══ Data to process ══

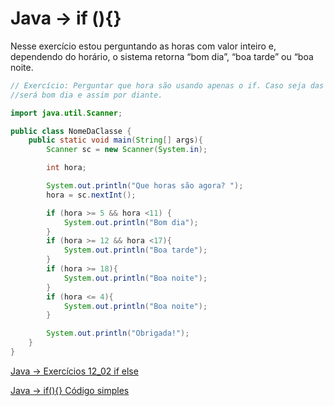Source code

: # Java → if (){}

Nesse exercício estou perguntando as horas com valor inteiro e, dependendo do horário, o sistema retorna “bom dia”, “boa tarde” ou “boa noite.

```java
// Exercício: Perguntar que hora são usando apenas o if. Caso seja das 06 as 11 
//será bom dia e assim por diante.

import java.util.Scanner;

public class NomeDaClasse {
    public static void main(String[] args){
        Scanner sc = new Scanner(System.in);

        int hora;

        System.out.println("Que horas são agora? ");
        hora = sc.nextInt();

        if (hora >= 5 && hora <11) {
            System.out.println("Bom dia");
        }
        if (hora >= 12 && hora <17){
            System.out.println("Boa tarde");
        }
        if (hora >= 18){
            System.out.println("Boa noite");
        }
        if (hora <= 4){
            System.out.println("Boa noite");
        }

        System.out.println("Obrigada!");
    }
}
```

[Java → Exercícios 12_02 if else](Java%20%E2%86%92%20if%20()%7B%7D%20197b8871e1d980a097fec69131039e04/Java%20%E2%86%92%20Exerci%CC%81cios%2012_02%20if%20else%20198b8871e1d980ad9503db62117f1eb8.md)

[Java → if(){} Código simples](Java%20%E2%86%92%20if%20()%7B%7D%20197b8871e1d980a097fec69131039e04/Java%20%E2%86%92%20if()%7B%7D%20Co%CC%81digo%20simples%20196b8871e1d9802fb196e1270efb3aee.md)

═══

• Description of the task
Search the records above for the string "System". Copy every line that contains it.

• Expected answer
        Scanner sc = new Scanner(System.in);
        System.out.println("Que horas são agora? ");
            System.out.println("Bom dia");
            System.out.println("Boa tarde");
            System.out.println("Boa noite");
            System.out.println("Boa noite");
        System.out.println("Obrigada!");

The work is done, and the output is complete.